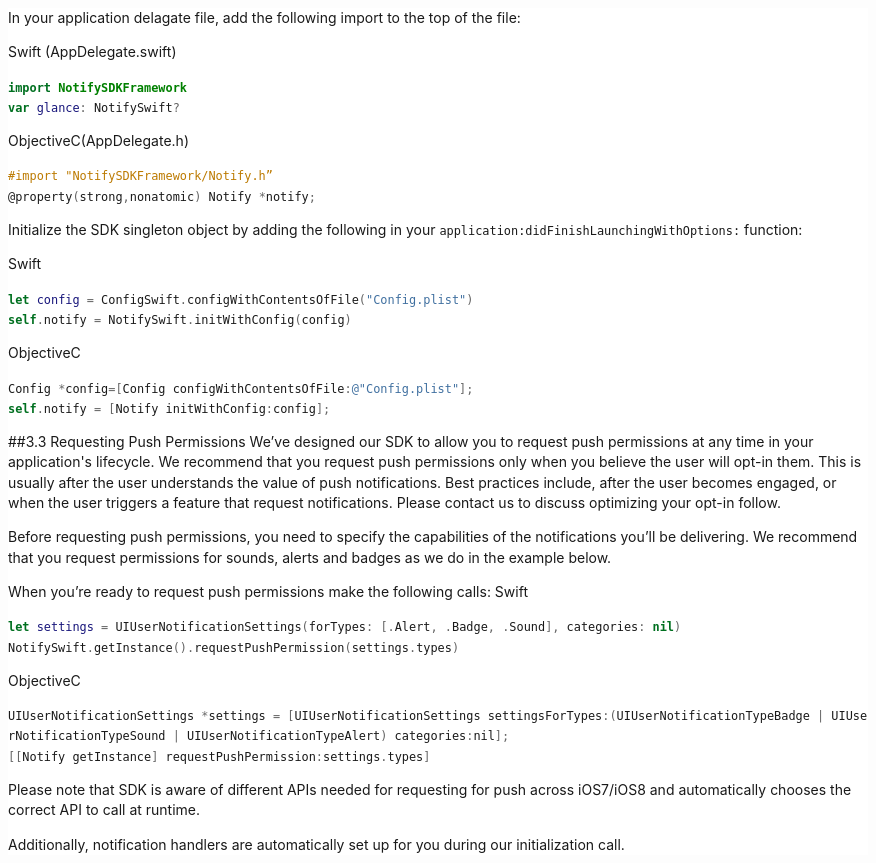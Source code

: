 In your application delagate file, add the following import to the top of the file:

Swift (AppDelegate.swift)
```swift
import NotifySDKFramework
var glance: NotifySwift?
```

ObjectiveC(AppDelegate.h)
```objectivec
#import "NotifySDKFramework/Notify.h”
@property(strong,nonatomic) Notify *notify;
```

Initialize the SDK singleton object by adding the following in your `application:didFinishLaunchingWithOptions:` function:

Swift
```swift
let config = ConfigSwift.configWithContentsOfFile("Config.plist")
self.notify = NotifySwift.initWithConfig(config)
```

ObjectiveC
```objectivec
Config *config=[Config configWithContentsOfFile:@"Config.plist"];
self.notify = [Notify initWithConfig:config];
```

##3.3 Requesting Push Permissions
We’ve designed our SDK to allow you to request push permissions at any time in your application's lifecycle.  We recommend that you request push permissions only when you believe the user will opt-in them.  This is usually after the user understands the value of push notifications.  Best practices include, after the user becomes engaged, or when the user triggers a feature that request notifications.  Please contact us to discuss optimizing your opt-in follow.  

Before requesting push permissions, you need to specify the capabilities of the notifications you’ll be delivering.  We recommend that you request permissions for sounds, alerts and badges as we do in the example below.  

When you’re ready to request push permissions make the following calls: 
Swift
```swift
let settings = UIUserNotificationSettings(forTypes: [.Alert, .Badge, .Sound], categories: nil)
NotifySwift.getInstance().requestPushPermission(settings.types)
```

ObjectiveC
```objectivec
UIUserNotificationSettings *settings = [UIUserNotificationSettings settingsForTypes:(UIUserNotificationTypeBadge | UIUserNotificationTypeSound | UIUserNotificationTypeAlert) categories:nil];
[[Notify getInstance] requestPushPermission:settings.types]
```
	
Please note that SDK is aware of different APIs needed for requesting for push across iOS7/iOS8 and automatically chooses the correct API to call at runtime.

Additionally, notification handlers are automatically set up for you during our initialization call. 
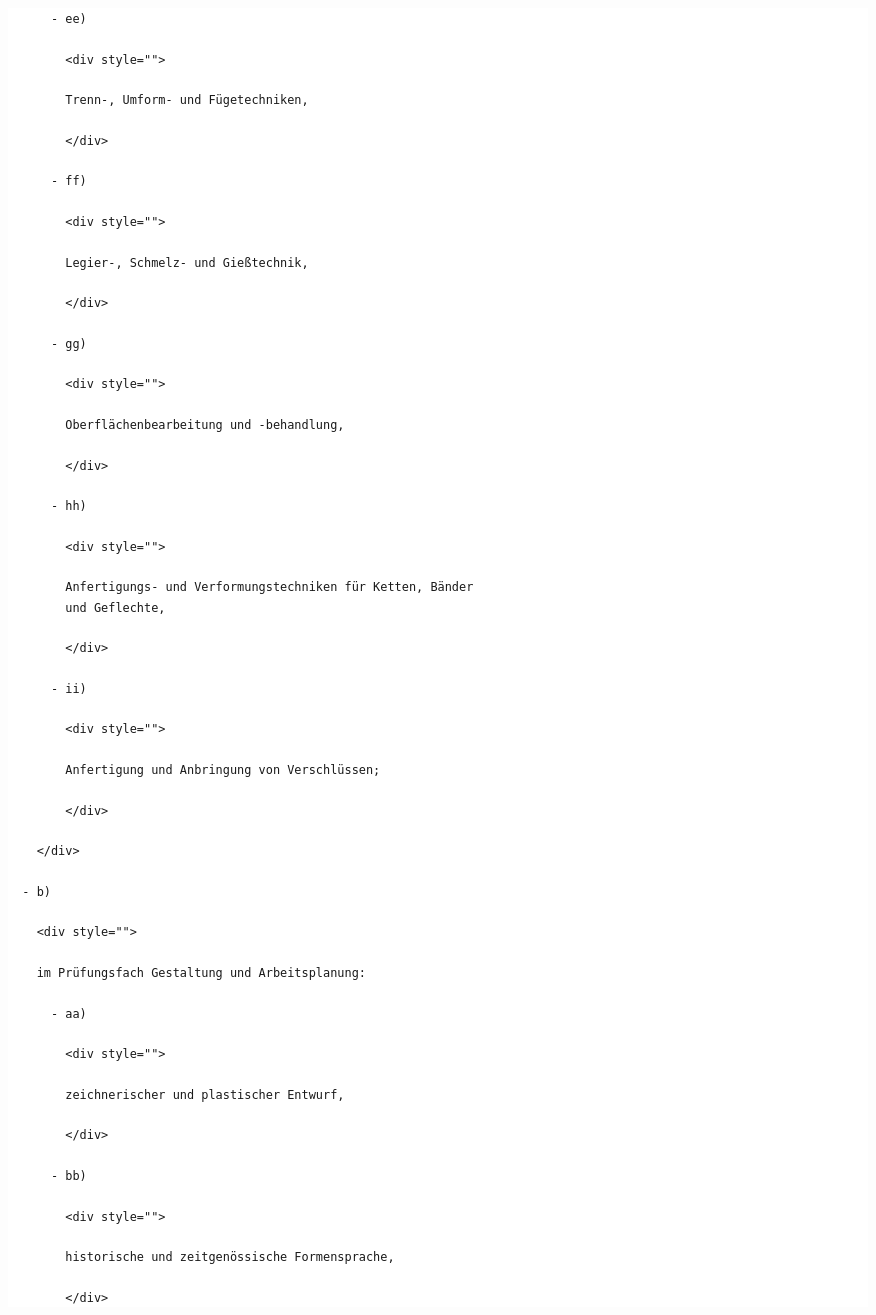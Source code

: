           - ee)
            
            <div style="">
            
            Trenn-, Umform- und Fügetechniken,
            
            </div>
        
          - ff)
            
            <div style="">
            
            Legier-, Schmelz- und Gießtechnik,
            
            </div>
        
          - gg)
            
            <div style="">
            
            Oberflächenbearbeitung und -behandlung,
            
            </div>
        
          - hh)
            
            <div style="">
            
            Anfertigungs- und Verformungstechniken für Ketten, Bänder
            und Geflechte,
            
            </div>
        
          - ii)
            
            <div style="">
            
            Anfertigung und Anbringung von Verschlüssen;
            
            </div>
        
        </div>
    
      - b)
        
        <div style="">
        
        im Prüfungsfach Gestaltung und Arbeitsplanung:
        
          - aa)
            
            <div style="">
            
            zeichnerischer und plastischer Entwurf,
            
            </div>
        
          - bb)
            
            <div style="">
            
            historische und zeitgenössische Formensprache,
            
            </div>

Task to complete: Looking at the material above, count the lines containing the string "requestPushPermission" and reply with the count alone.

Your response: 2